◆ **Dataset**:

§ §

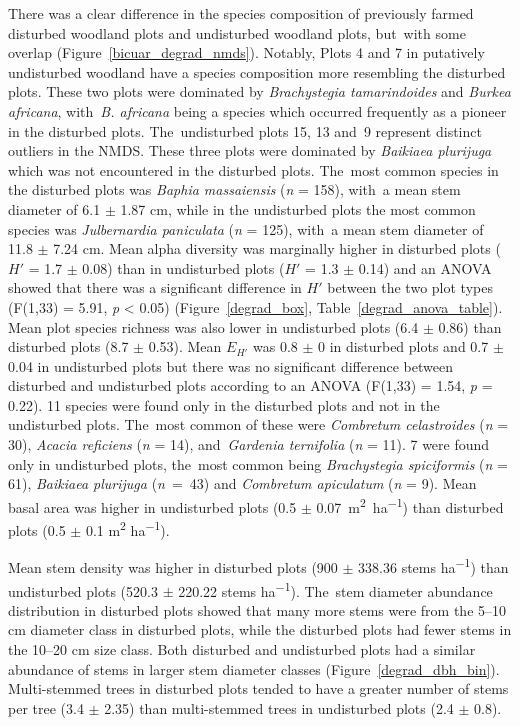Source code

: \documentclass[diversity,article,accept,moreauthors,pdftex]{Definitions/mdpi}
\newcommand{\nbmdegrad}{158}
\newcommand{\njpdegrad}{125}
\newcommand{\degradshannon}{1.7 $\pm$ 0.08}
\newcommand{\bicuarsubshannon}{1.3 $\pm$ 0.14}
\newcommand{\degradrich}{8.7 $\pm$ 0.53}
\newcommand{\bicuarsubrich}{6.4 $\pm$ 0.86}
\newcommand{\degradba}{0.5 $\pm$ 0.1}
\newcommand{\bicuarsubba}{0.5 $\pm$ 0.07}
\newcommand{\degradequit}{0.8 $\pm$ 0}
\newcommand{\bicuarsubequit}{0.7 $\pm$ 0.04}
\newcommand{\lmshannondegrad}{F(1,33) = 5.91, \emph{p} < 0.05}
\newcommand{\lmequitdegrad}{F(1,33) = 1.54, \emph{p} = 0.22}
\newcommand{\ndegradonlyspecies}{11}
\newcommand{\nbigonlyspecies}{7}
\newcommand{\nccdegrad}{30}
\newcommand{\nvrdegrad}{14}
\newcommand{\ngtdegrad}{11}
\newcommand{\nbsbig}{61}
\newcommand{\nbpbig}{43}
\newcommand{\ncabig}{9}
\newcommand{\bmdbhdegrad}{6.1 $\pm$ 1.87}
\newcommand{\jpdbhbicuar}{11.8 $\pm$ 7.24}
\newcommand{\stemdensbicuar}{520.3 $\pm$ 220.22}
\newcommand{\stemdensdegrad}{900 $\pm$ 338.36}
\newcommand{\multistemdegrad}{3.4 $\pm$ 2.35}
\newcommand{\multistembicuar}{2.4 $\pm$ 0.8}
\begin{document}
There was a clear difference in the species composition of previously farmed disturbed woodland plots and undisturbed woodland plots, but~with some overlap (Figure~\ref{bicuar_degrad_nmds}). Notably, Plots 4 and 7 in putatively undisturbed woodland have a species composition more resembling the disturbed plots. These two plots were dominated by \textit{Brachystegia tamarindoides} and \textit{Burkea africana}, with~\textit{B. africana} being a species which occurred frequently as a pioneer in the disturbed plots. The~undisturbed plots 15, 13 and~9 represent distinct outliers in the NMDS. These three plots were dominated by \textit{Baikiaea plurijuga} which was not encountered in the disturbed plots. The~most common species in the disturbed plots was \textit{Baphia massaiensis} (\emph{n} = \nbmdegrad{}), with~a mean stem diameter of \bmdbhdegrad{} cm, while in the undisturbed plots the most common species was \textit{Julbernardia paniculata} (\emph{n} = \njpdegrad{}), with~a mean stem diameter of \jpdbhbicuar{} cm. Mean alpha diversity was marginally higher in disturbed plots ($H'$ = \degradshannon{}) than in undisturbed plots ($H'$ = \bicuarsubshannon{}) and an ANOVA showed that there was a significant difference in $H'$ between the two plot types (\lmshannondegrad{}) (Figure~\ref{degrad_box}, Table~\ref{degrad_anova_table}). Mean plot species richness was also lower in undisturbed plots (\bicuarsubrich{}) than disturbed plots (\degradrich{}). Mean $E_{H'}$ was \degradequit{} in disturbed plots and \bicuarsubequit{} in undisturbed plots but there was no significant difference between disturbed and undisturbed plots according to an ANOVA (\lmequitdegrad{}). \ndegradonlyspecies{} species were found only in the disturbed plots and not in the undisturbed plots. The~most common of these were \textit{Combretum celastroides} (\emph{n} = \nccdegrad{}), \textit{Acacia reficiens} (\emph{n} = \nvrdegrad{}), and~\textit{Gardenia ternifolia} (\emph{n} = \ngtdegrad{}). \nbigonlyspecies{} were found only in undisturbed plots, the~most common being \textit{Brachystegia spiciformis} (\emph{n} = \nbsbig{}), \textit{Baikiaea plurijuga} (\mbox{\emph{n} = \nbpbig{}}) and \textit{Combretum apiculatum} (\emph{n} = \ncabig{}). Mean basal area was higher in undisturbed plots (\bicuarsubba{}~m\textsuperscript{2}~ha\textsuperscript{$-$1}) than disturbed plots (\degradba{} m\textsuperscript{2} ha\textsuperscript{$-$1}). 

Mean stem density was higher in disturbed plots (\stemdensdegrad{} stems ha\textsuperscript{$-$1}) than undisturbed plots (\stemdensbicuar{} stems ha\textsuperscript{$-$1}). The~stem diameter abundance distribution in disturbed plots showed that many more stems were from the 5--10 cm diameter class in disturbed plots, while the disturbed plots had fewer stems in the 10--20 cm size class. Both disturbed and undisturbed plots had a similar abundance of stems in larger stem diameter classes (Figure~\ref{degrad_dbh_bin}). Multi-stemmed trees in disturbed plots tended to have a greater number of stems per tree (\multistemdegrad{}) than multi-stemmed trees in undisturbed plots (\multistembicuar{}).
\end{document}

§ §

◆ **Exercise**: What is needed is every line of the records above that contains the word "multistembicuar".

◆ **The answer**:
\newcommand{\multistembicuar}{2.4 $\pm$ 0.8}
Mean stem density was higher in disturbed plots (\stemdensdegrad{} stems ha\textsuperscript{$-$1}) than undisturbed plots (\stemdensbicuar{} stems ha\textsuperscript{$-$1}). The~stem diameter abundance distribution in disturbed plots showed that many more stems were from the 5--10 cm diameter class in disturbed plots, while the disturbed plots had fewer stems in the 10--20 cm size class. Both disturbed and undisturbed plots had a similar abundance of stems in larger stem diameter classes (Figure~\ref{degrad_dbh_bin}). Multi-stemmed trees in disturbed plots tended to have a greater number of stems per tree (\multistemdegrad{}) than multi-stemmed trees in undisturbed plots (\multistembicuar{}).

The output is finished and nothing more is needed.